┌────────

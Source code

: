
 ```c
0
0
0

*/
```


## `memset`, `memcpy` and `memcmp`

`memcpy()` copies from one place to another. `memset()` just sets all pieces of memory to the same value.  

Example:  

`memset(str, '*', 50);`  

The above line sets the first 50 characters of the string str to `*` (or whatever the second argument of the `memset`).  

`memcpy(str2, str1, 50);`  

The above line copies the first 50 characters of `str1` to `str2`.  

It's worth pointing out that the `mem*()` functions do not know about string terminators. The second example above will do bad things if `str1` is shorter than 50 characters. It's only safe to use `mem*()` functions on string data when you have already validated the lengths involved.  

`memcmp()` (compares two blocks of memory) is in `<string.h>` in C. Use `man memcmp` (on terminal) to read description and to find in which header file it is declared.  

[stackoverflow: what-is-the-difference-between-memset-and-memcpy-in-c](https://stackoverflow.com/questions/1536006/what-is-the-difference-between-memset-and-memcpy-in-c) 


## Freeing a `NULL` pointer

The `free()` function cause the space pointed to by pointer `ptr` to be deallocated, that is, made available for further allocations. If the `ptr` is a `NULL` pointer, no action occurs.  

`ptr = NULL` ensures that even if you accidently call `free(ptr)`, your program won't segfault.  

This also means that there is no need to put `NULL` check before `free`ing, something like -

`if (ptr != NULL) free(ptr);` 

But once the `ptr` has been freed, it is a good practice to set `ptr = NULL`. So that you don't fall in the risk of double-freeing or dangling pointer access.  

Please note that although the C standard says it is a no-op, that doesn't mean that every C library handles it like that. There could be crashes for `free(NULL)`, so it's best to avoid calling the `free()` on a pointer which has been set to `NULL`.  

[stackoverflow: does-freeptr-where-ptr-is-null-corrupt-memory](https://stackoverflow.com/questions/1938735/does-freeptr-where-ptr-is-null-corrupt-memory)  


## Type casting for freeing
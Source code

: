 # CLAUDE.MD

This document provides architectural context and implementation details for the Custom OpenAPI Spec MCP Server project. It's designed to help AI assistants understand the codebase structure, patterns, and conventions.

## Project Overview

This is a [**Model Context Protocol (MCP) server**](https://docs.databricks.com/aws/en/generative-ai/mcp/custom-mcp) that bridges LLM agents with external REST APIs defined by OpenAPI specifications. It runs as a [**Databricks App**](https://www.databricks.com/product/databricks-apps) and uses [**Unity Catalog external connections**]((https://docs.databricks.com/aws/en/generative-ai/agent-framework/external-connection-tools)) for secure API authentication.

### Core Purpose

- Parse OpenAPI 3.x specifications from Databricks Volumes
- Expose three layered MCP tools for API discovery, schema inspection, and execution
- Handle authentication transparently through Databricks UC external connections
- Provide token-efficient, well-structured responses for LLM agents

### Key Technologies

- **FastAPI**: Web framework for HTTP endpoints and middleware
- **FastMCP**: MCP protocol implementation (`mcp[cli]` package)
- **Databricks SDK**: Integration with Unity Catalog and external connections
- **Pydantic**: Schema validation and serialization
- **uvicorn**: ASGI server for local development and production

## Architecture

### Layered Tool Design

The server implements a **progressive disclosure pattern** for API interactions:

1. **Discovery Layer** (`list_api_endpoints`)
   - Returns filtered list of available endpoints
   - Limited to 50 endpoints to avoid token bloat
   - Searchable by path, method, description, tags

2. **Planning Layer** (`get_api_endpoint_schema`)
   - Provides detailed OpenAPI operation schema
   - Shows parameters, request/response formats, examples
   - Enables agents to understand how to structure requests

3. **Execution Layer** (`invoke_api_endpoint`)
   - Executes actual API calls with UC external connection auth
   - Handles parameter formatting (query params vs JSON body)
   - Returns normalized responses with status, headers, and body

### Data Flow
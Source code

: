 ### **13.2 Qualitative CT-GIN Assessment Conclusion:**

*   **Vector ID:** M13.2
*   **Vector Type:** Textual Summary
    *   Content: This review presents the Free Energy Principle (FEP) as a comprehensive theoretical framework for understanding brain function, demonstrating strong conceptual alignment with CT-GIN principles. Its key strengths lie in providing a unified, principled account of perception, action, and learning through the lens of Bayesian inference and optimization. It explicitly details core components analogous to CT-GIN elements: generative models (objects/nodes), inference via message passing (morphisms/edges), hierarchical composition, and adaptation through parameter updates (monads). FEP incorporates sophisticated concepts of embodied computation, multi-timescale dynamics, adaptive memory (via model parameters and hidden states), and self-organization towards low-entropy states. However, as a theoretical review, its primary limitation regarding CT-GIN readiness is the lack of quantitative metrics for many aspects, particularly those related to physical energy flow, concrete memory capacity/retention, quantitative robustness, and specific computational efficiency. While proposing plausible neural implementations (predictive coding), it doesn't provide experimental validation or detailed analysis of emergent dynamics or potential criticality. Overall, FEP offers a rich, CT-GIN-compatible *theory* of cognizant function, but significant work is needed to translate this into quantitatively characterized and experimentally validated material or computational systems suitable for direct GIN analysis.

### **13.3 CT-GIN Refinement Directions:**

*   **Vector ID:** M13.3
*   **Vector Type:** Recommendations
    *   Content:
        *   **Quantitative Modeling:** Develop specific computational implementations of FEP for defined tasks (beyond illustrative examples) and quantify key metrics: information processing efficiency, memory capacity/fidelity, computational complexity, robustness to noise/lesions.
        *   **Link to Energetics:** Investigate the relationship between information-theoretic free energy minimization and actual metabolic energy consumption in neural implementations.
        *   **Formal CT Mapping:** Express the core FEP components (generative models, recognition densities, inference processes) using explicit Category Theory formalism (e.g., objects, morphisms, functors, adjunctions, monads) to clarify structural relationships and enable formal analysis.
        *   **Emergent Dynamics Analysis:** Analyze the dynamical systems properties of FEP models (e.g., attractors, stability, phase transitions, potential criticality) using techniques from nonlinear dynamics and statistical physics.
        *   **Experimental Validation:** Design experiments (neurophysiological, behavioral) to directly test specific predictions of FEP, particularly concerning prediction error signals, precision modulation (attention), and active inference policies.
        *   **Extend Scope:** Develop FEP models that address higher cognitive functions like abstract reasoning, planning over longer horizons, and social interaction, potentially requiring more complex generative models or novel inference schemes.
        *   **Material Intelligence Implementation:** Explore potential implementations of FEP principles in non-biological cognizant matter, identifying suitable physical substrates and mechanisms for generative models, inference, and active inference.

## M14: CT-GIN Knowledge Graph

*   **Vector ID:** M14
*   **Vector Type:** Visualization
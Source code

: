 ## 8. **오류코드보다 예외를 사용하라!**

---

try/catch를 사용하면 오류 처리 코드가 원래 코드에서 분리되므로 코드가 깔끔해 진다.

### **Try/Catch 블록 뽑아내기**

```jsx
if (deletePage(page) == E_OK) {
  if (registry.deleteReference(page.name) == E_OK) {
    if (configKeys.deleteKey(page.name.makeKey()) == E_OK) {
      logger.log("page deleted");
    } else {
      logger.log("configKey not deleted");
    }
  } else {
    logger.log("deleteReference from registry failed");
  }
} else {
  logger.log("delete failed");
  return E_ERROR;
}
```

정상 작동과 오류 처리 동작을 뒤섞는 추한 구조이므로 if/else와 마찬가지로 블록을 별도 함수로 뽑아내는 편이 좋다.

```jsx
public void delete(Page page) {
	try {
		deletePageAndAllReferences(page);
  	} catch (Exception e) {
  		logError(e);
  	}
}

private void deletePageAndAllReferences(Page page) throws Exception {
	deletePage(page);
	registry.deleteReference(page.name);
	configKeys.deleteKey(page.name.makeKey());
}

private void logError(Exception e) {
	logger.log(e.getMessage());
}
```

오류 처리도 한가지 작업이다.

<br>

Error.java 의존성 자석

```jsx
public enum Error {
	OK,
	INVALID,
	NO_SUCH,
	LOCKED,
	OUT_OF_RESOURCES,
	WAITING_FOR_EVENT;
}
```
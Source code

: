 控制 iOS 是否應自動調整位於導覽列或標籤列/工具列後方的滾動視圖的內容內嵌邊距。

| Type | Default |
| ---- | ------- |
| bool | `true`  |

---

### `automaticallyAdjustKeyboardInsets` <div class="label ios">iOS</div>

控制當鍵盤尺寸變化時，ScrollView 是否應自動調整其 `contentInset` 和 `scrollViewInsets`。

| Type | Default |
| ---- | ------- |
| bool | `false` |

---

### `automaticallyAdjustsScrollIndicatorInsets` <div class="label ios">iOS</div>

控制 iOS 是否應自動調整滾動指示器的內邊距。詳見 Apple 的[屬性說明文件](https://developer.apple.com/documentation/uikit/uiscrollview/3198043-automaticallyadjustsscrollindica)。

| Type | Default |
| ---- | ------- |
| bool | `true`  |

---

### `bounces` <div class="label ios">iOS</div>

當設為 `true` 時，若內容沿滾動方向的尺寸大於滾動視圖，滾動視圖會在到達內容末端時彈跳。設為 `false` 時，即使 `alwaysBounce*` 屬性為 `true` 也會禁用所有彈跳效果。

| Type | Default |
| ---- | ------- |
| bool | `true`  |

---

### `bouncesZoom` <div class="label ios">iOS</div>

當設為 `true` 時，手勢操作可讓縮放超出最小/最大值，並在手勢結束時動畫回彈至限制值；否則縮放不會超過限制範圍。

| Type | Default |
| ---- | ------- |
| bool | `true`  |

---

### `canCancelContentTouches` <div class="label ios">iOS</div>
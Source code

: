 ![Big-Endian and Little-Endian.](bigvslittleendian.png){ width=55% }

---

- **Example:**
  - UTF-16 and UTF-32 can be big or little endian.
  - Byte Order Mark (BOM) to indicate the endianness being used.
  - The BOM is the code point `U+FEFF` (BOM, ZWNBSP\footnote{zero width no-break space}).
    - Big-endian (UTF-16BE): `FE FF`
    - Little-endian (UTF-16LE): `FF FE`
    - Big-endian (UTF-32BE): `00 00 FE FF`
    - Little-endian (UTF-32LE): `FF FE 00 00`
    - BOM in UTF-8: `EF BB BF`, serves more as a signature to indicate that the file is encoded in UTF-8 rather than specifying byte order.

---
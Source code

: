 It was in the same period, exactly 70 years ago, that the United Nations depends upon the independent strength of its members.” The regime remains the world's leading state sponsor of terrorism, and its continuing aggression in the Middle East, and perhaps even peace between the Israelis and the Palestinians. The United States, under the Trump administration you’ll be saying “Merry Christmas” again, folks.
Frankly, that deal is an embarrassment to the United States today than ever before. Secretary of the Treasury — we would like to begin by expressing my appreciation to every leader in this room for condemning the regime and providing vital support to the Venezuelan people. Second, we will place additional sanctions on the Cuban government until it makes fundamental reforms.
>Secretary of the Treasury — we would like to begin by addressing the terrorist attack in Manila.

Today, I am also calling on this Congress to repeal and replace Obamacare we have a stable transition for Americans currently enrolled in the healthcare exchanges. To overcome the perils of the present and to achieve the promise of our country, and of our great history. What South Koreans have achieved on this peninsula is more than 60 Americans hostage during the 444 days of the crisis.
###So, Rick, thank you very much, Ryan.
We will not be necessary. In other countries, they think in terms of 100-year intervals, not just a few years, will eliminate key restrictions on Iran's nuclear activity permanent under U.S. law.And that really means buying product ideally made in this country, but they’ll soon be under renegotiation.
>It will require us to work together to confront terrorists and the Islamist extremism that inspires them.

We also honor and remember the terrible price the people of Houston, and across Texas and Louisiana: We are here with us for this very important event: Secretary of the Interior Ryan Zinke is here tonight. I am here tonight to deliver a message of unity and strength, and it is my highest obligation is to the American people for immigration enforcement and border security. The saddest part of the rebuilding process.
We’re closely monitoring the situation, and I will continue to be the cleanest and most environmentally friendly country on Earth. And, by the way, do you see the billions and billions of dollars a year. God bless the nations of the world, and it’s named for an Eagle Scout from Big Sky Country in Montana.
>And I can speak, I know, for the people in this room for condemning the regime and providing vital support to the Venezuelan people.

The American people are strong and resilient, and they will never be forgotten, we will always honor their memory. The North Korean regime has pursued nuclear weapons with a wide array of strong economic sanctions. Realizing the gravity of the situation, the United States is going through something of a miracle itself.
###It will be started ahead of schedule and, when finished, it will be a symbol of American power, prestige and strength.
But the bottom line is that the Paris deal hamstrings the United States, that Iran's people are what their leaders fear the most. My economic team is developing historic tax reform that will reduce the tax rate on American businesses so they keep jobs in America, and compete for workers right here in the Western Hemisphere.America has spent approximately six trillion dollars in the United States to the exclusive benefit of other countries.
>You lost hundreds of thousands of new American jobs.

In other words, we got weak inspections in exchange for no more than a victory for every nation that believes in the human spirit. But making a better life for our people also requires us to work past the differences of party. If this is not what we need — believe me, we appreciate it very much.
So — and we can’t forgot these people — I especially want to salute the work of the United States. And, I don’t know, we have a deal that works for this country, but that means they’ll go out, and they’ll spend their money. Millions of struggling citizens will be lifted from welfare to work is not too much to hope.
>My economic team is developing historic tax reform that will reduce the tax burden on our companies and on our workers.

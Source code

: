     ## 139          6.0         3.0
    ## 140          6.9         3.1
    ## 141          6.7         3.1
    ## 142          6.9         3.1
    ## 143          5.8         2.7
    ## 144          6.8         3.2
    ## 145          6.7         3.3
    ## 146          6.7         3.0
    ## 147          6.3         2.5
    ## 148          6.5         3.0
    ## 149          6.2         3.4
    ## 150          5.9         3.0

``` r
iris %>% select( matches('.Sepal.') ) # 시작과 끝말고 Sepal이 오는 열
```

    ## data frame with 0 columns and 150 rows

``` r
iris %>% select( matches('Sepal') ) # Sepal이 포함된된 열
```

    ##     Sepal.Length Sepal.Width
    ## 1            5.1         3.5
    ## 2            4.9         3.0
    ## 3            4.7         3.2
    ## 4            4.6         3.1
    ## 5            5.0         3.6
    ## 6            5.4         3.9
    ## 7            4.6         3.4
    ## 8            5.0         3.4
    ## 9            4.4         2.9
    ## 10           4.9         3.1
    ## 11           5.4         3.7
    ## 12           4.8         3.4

└────────

__About this task__:
Show every line from the entries above in which the word "deleteKey" appears.

__Output of the task__:
    if (configKeys.deleteKey(page.name.makeKey()) == E_OK) {
	configKeys.deleteKey(page.name.makeKey());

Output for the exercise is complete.